Experience Jewish cinema at its best at the Winnipeg International Jewish Film Festival! Internationally acclaimed films representing the diversity of the Jewish experience are showcased during the annual film festival every spring. Presented by the Rady JCC with support from Asper Foundation Performances.
Many of this year’s films will have two viewings to accommodate more audiences (sold out early last year).
2016 Winnipeg International Jewish Film Festival
May 24 – June 7, 2016
Apples from the Desert
(Tapoukhim min ha’midbar)
Tuesday, May 24 at 7:30 p.m. / Tuesday, June 7 at 3:00 p.m.
The rebellious teenage daughter of ultra-Orthodox Jewish parents journeys into the secular world in Apples from the Desert an adaptation of the award-winning Israeli play that poignantly explores themes of love and reconciliation. Rebecca Abravanel is an only child, living a cloistered existence with her strictly religious Sephardic parents in Jerusalem. Unhappy with the restrictive traditions of home and community, she secretly breaks taboos, attending dance classes where she forms a relationship with secular kibbutznik Dooby. After Rebecca runs away from home, the family conflict culminates in a moment of truth, forcing them to confront their beliefs and one another. (Israel, 2014)
Saturday, May 28 at 8:00 p.m. / Monday, June 6 at 3:00 p.m.
Baba Joon, Israel’s Best Foreign Language Film submission to the Academy Awards and the winner of five Israeli “Oscars,” is a universal story about intergenerational conflict. The film zooms in on Israel’s Iranian Jewish population and is the nation’s first-ever movie in Farsi. It stars Navid Negabhan (Abu Nazir in Homeland) as an immigrant from Iran who wants his son Moti to learn the family business. Moti, however, has a different passion. The arrival of an uncle from America sets off a chain of events. Soon, Yitzhak will learn that his son is just as stubborn as he is. (Israel, 2015)
Wednesday, June 1 at 7:30 p.m., Friday, June 3 at 1:00 p.m.
Curmudgeonly widower Nat Dayan obstinately clings to his way of life and his livelihood as a Kosher bakery shop owner in London’s East End.
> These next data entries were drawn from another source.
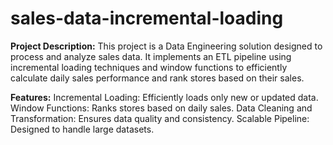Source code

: # sales-data-incremental-loading

**Project Description:**
 This project is a Data Engineering solution designed to process and analyze sales data. It implements an ETL pipeline using incremental loading techniques and window functions to 
 efficiently calculate daily sales performance and rank stores based on their sales.
 
**Features:**
Incremental Loading: Efficiently loads only new or updated data.
Window Functions: Ranks stores based on daily sales.
Data Cleaning and Transformation: Ensures data quality and consistency.
Scalable Pipeline: Designed to handle large datasets.
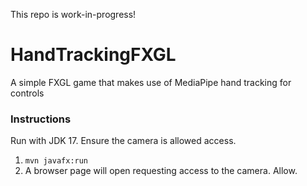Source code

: This repo is work-in-progress!

# HandTrackingFXGL
A simple FXGL game that makes use of MediaPipe hand tracking for controls

### Instructions

Run with JDK 17. Ensure the camera is allowed access.

1. `mvn javafx:run`
2. A browser page will open requesting access to the camera. Allow.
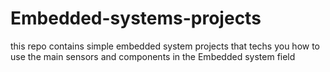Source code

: # Embedded-systems-projects
this repo contains simple embedded system projects that techs you how to use the main sensors and components in the Embedded system field
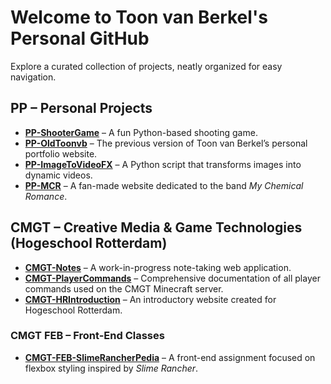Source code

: <!-- <img width="2000" height="400" alt="Banner" src="./BannerToonvb_toon-van-berkel_Github.png" /> -->

# Welcome to Toon van Berkel's Personal GitHub

Explore a curated collection of projects, neatly organized for easy navigation.

## PP – Personal Projects
- [**PP-ShooterGame**](https://github.com/toon-van-berkel/PP-ShooterGame) – A fun Python-based shooting game.  
- [**PP-OldToonvb**](https://github.com/toon-van-berkel/PP-OldToonvb) – The previous version of Toon van Berkel’s personal portfolio website.  
- [**PP-ImageToVideoFX**](https://github.com/toon-van-berkel/PP-ImageToVideoFX) – A Python script that transforms images into dynamic videos.  
- [**PP-MCR**](https://github.com/toon-van-berkel/PP-MCR) – A fan-made website dedicated to the band *My Chemical Romance*.

## CMGT – Creative Media & Game Technologies (Hogeschool Rotterdam)
- [**CMGT-Notes**](https://github.com/toon-van-berkel/CMGT-Notes) – A work-in-progress note-taking web application.  
- [**CMGT-PlayerCommands**](https://github.com/toon-van-berkel/CMGT-PlayerCommands) – Comprehensive documentation of all player commands used on the CMGT Minecraft server.  
- [**CMGT-HRIntroduction**](https://github.com/toon-van-berkel/CMGT-HRIntroduction) – An introductory website created for Hogeschool Rotterdam.

### CMGT FEB – Front-End Classes
- [**CMGT-FEB-SlimeRancherPedia**](https://github.com/toon-van-berkel/CMGT-FED-SlimeRancherPedia) – A front-end assignment focused on flexbox styling inspired by *Slime Rancher*.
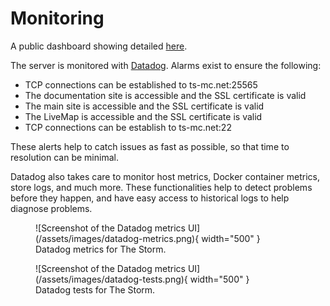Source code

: # Monitoring

A public dashboard showing detailed [here](https://p.datadoghq.com/sb/a75dfe26-225b-11ed-b34a-da7ad0900002-db9d77ad26203770040b0c64f56cace3).

The server is monitored with [Datadog](https://www.datadoghq.com/). Alarms exist to ensure the following:

- TCP connections can be established to ts-mc.net:25565
- The documentation site is accessible and the SSL certificate is valid
- The main site is accessible and the SSL certificate is valid
- The LiveMap is accessible and the SSL certificate is valid
- TCP connections can be establish to ts-mc.net:22

These alerts help to catch issues as fast as possible, so that time to resolution can be minimal.

Datadog also takes care to monitor host metrics, Docker container metrics, store logs, and much more. These functionalities help to detect problems before they happen, and have easy access to historical logs to help diagnose problems.

<figure markdown>
  ![Screenshot of the Datadog metrics UI](/assets/images/datadog-metrics.png){ width="500" }
  <figcaption>Datadog metrics for The Storm.</figcaption>
</figure>

<figure markdown>
  ![Screenshot of the Datadog metrics UI](/assets/images/datadog-tests.png){ width="500" }
  <figcaption>Datadog tests for The Storm.</figcaption>
</figure>
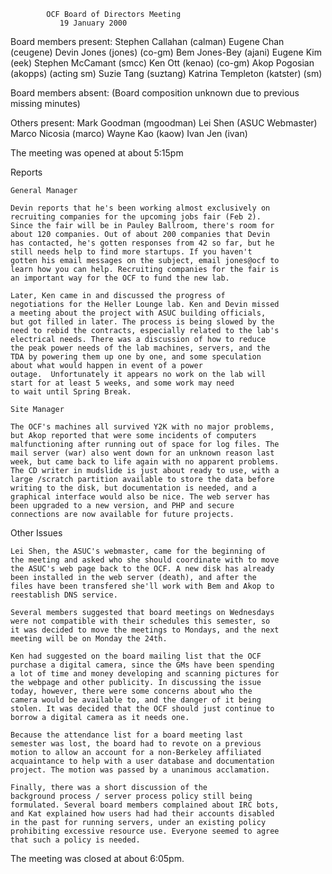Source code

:		    OCF Board of Directors Meeting
			   19 January 2000

Board members present:
	Stephen Callahan	(calman)
	Eugene Chan		(ceugene)
	Devin Jones		(jones) (co-gm)
	Bem Jones-Bey		(ajani)
	Eugene Kim		(eek)
	Stephen McCamant	(smcc)
	Ken Ott			(kenao) (co-gm)
	Akop Pogosian		(akopps) (acting sm)
	Suzie Tang		(suztang)
	Katrina Templeton	(katster) (sm)
        
Board members absent:
	(Board composition unknown due to previous missing minutes)

Others present:
	Mark Goodman		(mgoodman)
	Lei Shen		(ASUC Webmaster)
	Marco Nicosia		(marco)
	Wayne Kao		(kaow)
	Ivan Jen		(ivan)
        
The meeting was opened at about 5:15pm

Reports

	General Manager

	Devin reports that he's been working almost exclusively on
	recruiting companies for the upcoming jobs fair (Feb 2).
	Since the fair will be in Pauley Ballroom, there's room for
	about 120 companies. Out of about 200 companies that Devin
	has contacted, he's gotten responses from 42 so far, but he
	still needs help to find more startups. If you haven't
	gotten his email messages on the subject, email jones@ocf to 
	learn how you can help. Recruiting companies for the fair is 
	an important way for the OCF to fund the new lab.

	Later, Ken came in and discussed the progress of
	negotiations for the Heller Lounge lab. Ken and Devin missed
	a meeting about the project with ASUC building officials,
	but got filled in later. The process is being slowed by the
	need to rebid the contracts, especially related to the lab's 
	electrical needs. There was a discussion of how to reduce
	the peak power needs of the lab machines, servers, and the
	TDA by powering them up one by one, and some speculation
	about what would happen in event of a power
	outage.  Unfortunately it appears no work on the lab will
	start for at least 5 weeks, and some work may need
	to wait until Spring Break.

	Site Manager

	The OCF's machines all survived Y2K with no major problems,
	but Akop reported that were some incidents of computers
	malfunctioning after running out of space for log files. The
	mail server (war) also went down for an unknown reason last
	week, but came back to life again with no apparent problems.
	The CD writer in mudslide is just about ready to use, with a
	large /scratch partition available to store the data before
	writing to the disk, but documentation is needed, and a
	graphical interface would also be nice. The web server has
	been upgraded to a new version, and PHP and secure
	connections are now available for future projects.
	
Other Issues

	Lei Shen, the ASUC's webmaster, came for the beginning of
	the meeting and asked who she should coordinate with to move
	the ASUC's web page back to the OCF. A new disk has already
	been installed in the web server (death), and after the
	files have been transfered she'll work with Bem and Akop to
	reestablish DNS service.

	Several members suggested that board meetings on Wednesdays
	were not compatible with their schedules this semester, so
	it was decided to move the meetings to Mondays, and the next
	meeting will be on Monday the 24th.

	Ken had suggested on the board mailing list that the OCF
	purchase a digital camera, since the GMs have been spending
	a lot of time and money developing and scanning pictures for
	the webpage and other publicity. In discussing the issue
	today, however, there were some concerns about who the
	camera would be available to, and the danger of it being
	stolen. It was decided that the OCF should just continue to
	borrow a digital camera as it needs one.

	Because the attendance list for a board meeting last
	semester was lost, the board had to revote on a previous
	motion to allow an account for a non-Berkeley affiliated
	acquaintance to help with a user database and documentation
	project. The motion was passed by a unanimous acclamation.

	Finally, there was a short discussion of the
	background process / server process policy still being
	formulated. Several board members complained about IRC bots, 
	and Kat explained how users had had their accounts disabled
	in the past for running servers, under an existing policy
	prohibiting excessive resource use. Everyone seemed to agree 
	that such a policy is needed.

The meeting was closed at about 6:05pm.


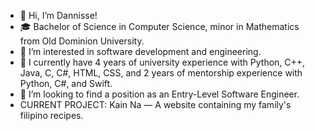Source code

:- 👋 Hi, I’m Dannisse! 
- 🎓 Bachelor of Science in Computer Science, minor in Mathematics from Old Dominion University.
- 👀 I’m interested in software development and engineering.
- 🌱 I currently have 4 years of university experience with Python, C++, Java, C, C#, HTML, CSS, and 2 years of mentorship experience with Python, C#, and Swift.
- 💞️ I’m looking to find a position as an Entry-Level Software Engineer.
- CURRENT PROJECT: Kain Na — A website containing my family's filipino recipes.
<!---
dannisse/dannisse is a ✨ special ✨ repository because its `README.md` (this file) appears on your GitHub profile.
You can click the Preview link to take a look at your changes.
--->

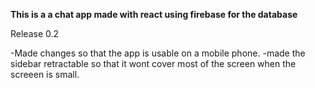 **This is a a chat app made with react using firebase for the database**

Release 0.2

-Made changes so that the app is usable on a mobile phone.
-made the sidebar retractable so that it wont cover most of the screen when the screeen is small.
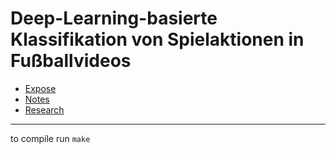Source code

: # Deep-Learning-basierte Klassifikation von Spielaktionen in Fußballvideos

* [Expose](docs/Expose.md)
* [Notes](docs/Events.md) 
* [Research](docs/Research)

---

to compile run `make`
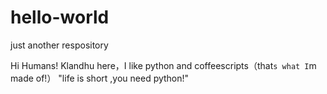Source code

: # hello-world
just another respository

Hi Humans!
Klandhu here，I like python and coffeescripts（that`s what I`m made of!）
"life is short ,you need python!"
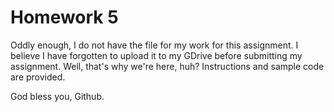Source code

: # Homework 5
Oddly enough, I do not have the file for my work for this assignment. I believe I have forgotten to upload it to my GDrive before submitting my assignment. Well, that's why we're here, huh? Instructions and sample code are provided.

God bless you, Github.
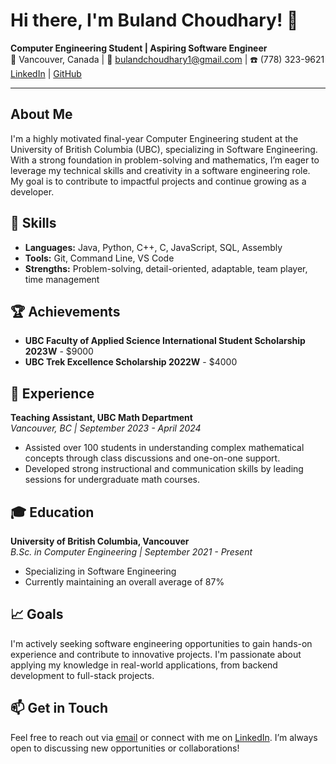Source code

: # Hi there, I'm Buland Choudhary! 👋

**Computer Engineering Student | Aspiring Software Engineer**  
📍 Vancouver, Canada | 📧 [bulandchoudhary1@gmail.com](mailto:bulandchoudhary1@gmail.com) | ☎️ (778) 323-9621  
[LinkedIn](https://www.linkedin.com/in/buland-choudhary) | [GitHub](https://github.com/Buland-Choudhary)

---

## About Me
I'm a highly motivated final-year Computer Engineering student at the University of British Columbia (UBC), specializing in Software Engineering. With a strong foundation in problem-solving and mathematics, I’m eager to leverage my technical skills and creativity in a software engineering role. My goal is to contribute to impactful projects and continue growing as a developer.

## 🔧 Skills
- **Languages:** Java, Python, C++, C, JavaScript, SQL, Assembly
- **Tools:** Git, Command Line, VS Code
- **Strengths:** Problem-solving, detail-oriented, adaptable, team player, time management

## 🏆 Achievements
- **UBC Faculty of Applied Science International Student Scholarship 2023W** - $9000
- **UBC Trek Excellence Scholarship 2022W** - $4000

## 💼 Experience
**Teaching Assistant, UBC Math Department**  
_Vancouver, BC | September 2023 - April 2024_

- Assisted over 100 students in understanding complex mathematical concepts through class discussions and one-on-one support.
- Developed strong instructional and communication skills by leading sessions for undergraduate math courses.

## 🎓 Education
**University of British Columbia, Vancouver**  
_B.Sc. in Computer Engineering | September 2021 - Present_

- Specializing in Software Engineering
- Currently maintaining an overall average of 87%

## 📈 Goals
I'm actively seeking software engineering opportunities to gain hands-on experience and contribute to innovative projects. I'm passionate about applying my knowledge in real-world applications, from backend development to full-stack projects.

## 📫 Get in Touch
Feel free to reach out via [email](mailto:bulandchoudhary1@gmail.com) or connect with me on [LinkedIn](https://www.linkedin.com/in/buland-choudhary). I’m always open to discussing new opportunities or collaborations!  



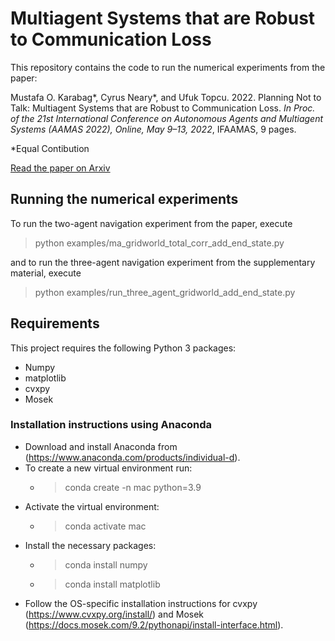 # Multiagent Systems that are Robust to Communication Loss

This repository contains the code to run the numerical experiments from the paper:

Mustafa O. Karabag*, Cyrus Neary*, and Ufuk Topcu. 2022. Planning Not to Talk: Multiagent Systems that are Robust to Communication Loss. *In Proc. of the 21st International Conference on Autonomous Agents and Multiagent Systems (AAMAS 2022), Online, May 9–13, 2022*, IFAAMAS, 9 pages.

*Equal Contibution

[Read the paper on Arxiv](https://arxiv.org/pdf/2201.06619.pdf)

## Running the numerical experiments
To run the two-agent navigation experiment from the paper, execute
>python examples/ma_gridworld_total_corr_add_end_state.py

and to run the three-agent navigation experiment from the supplementary material, execute

>python examples/run_three_agent_gridworld_add_end_state.py

## Requirements
This project requires the following Python 3 packages:
- Numpy
- matplotlib
- cvxpy
- Mosek

### Installation instructions using Anaconda
- Download and install Anaconda from (https://www.anaconda.com/products/individual-d).
- To create a new virtual environment run: 
  - >conda create -n mac python=3.9
- Activate the virtual environment:
  - >conda activate mac
- Install the necessary packages:
  - >conda install numpy
  - >conda install matplotlib
- Follow the OS-specific installation instructions for cvxpy (https://www.cvxpy.org/install/) and Mosek (https://docs.mosek.com/9.2/pythonapi/install-interface.html).
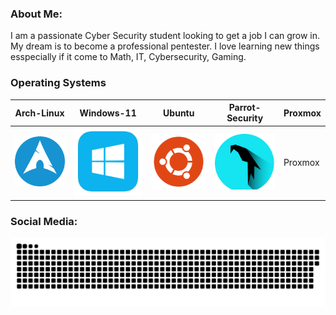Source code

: ### About Me:
I am a passionate Cyber Security student looking to get a job I can grow in. My dream is to become a professional
pentester. I love learning new things esspecially if it come to Math, IT, Cybersecurity, Gaming. 


### Operating Systems
| Arch-Linux | Windows-11 | Ubuntu | Parrot-Security | Proxmox |
|---|---|---|---|---|
| <img width="1000" src="assets/archbtw_icon.png" alt="archbtw"/> | <img width="1000" src="assets/windows_icon.png" alt="Window 11"/> | <img width="1000" src="assets/ubuntu_icon.png" alt="Ubuntu"/> | <img width="1000" src="assets/Parrot-Security.svg" alt="Parrot"/> | Proxmox |

### Social Media:


















<p align="center">
 <img width="1000" src="assets/github-snake.svg" alt="snake"/>
</p>

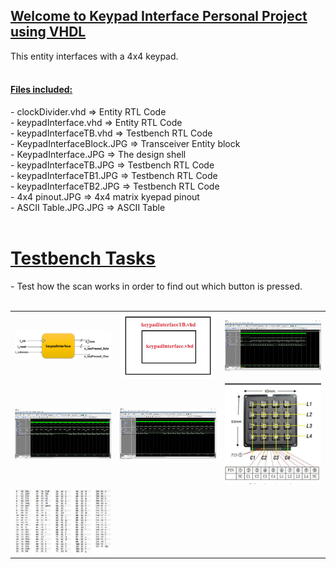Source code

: <h2><u>Welcome to Keypad Interface Personal Project using VHDL</u></h2>
<p>
 This entity interfaces with a 4x4 keypad.<br><br>
</p>
<h4><u>Files included:</u></h4>
<u></u>
<p>
- clockDivider.vhd          =>  Entity RTL Code<br>
- keypadInterface.vhd       =>  Entity RTL Code<br>
- keypadInterfaceTB.vhd     =>  Testbench RTL Code<br>
- KeypadInterfaceBlock.JPG  =>  Transceiver Entity block<br>
- KeypadInterface.JPG       =>  The design shell<br>
- keypadInterfaceTB.JPG     =>  Testbench RTL Code<br>
- keypadInterfaceTB1.JPG    =>  Testbench RTL Code<br>
- keypadInterfaceTB2.JPG    =>  Testbench RTL Code<br>
- 4x4 pinout.JPG            =>  4x4 matrix kyepad pinout<br>
- ASCII Table.JPG.JPG       =>  ASCII Table<br><br>
</p>
<table>
    <tr>
            <td><img src="https://github.com/Matanlaza89/Keypad-Interface/blob/main/images/KeypadInterfaceBlock.JPG" alt=""></td>
            <td><img src="https://github.com/Matanlaza89/Keypad-Interface/blob/main/images/KeypadInterface.JPG" alt=""></td>
            <td><img src="https://github.com/Matanlaza89/Keypad-Interface/blob/main/images/keypadInterfaceTB.JPG" alt=""></td>  
     </tr>
     <tr>
            <td><img src="https://github.com/Matanlaza89/Keypad-Interface/blob/main/images/keypadInterfaceTB1.JPG" alt=""></td>
            <td><img src="https://github.com/Matanlaza89/Keypad-Interface/blob/main/images/keypadInterfaceTB2.JPG" alt=""></td>
            <td><img src="https://github.com/Matanlaza89/Keypad-Interface/blob/main/images/4x4%20pinout.JPG" alt=""></td>
   	 </tr>
     <tr>
            <td><img src="https://github.com/Matanlaza89/Keypad-Interface/blob/main/images/ASCII%20Table.JPG" alt=""></td>
   	 </tr>


<h1><u>Testbench Tasks</u></h1>
<p>
- Test how the scan works in order to find out which button is pressed.<br><br>
</p>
With a dwindling clientele and the pressures of encroaching big box stores, Nat reluctantly enlists the help of teenager Ayyash who has a secret side gig selling marijuana to help his struggling immigrant mother to make ends meet. When Ayyash accidentally drops his stash into the mixing dough, the challah starts flying off the shelves and an unlikely friendship forms between the old Jewish baker and his young Muslim apprentice. Dough is a warmhearted and gently humorous story about overcoming prejudice and finding redemption in unexpected places. (UK, 2015).
Felix and Meira
(Félix et Meira)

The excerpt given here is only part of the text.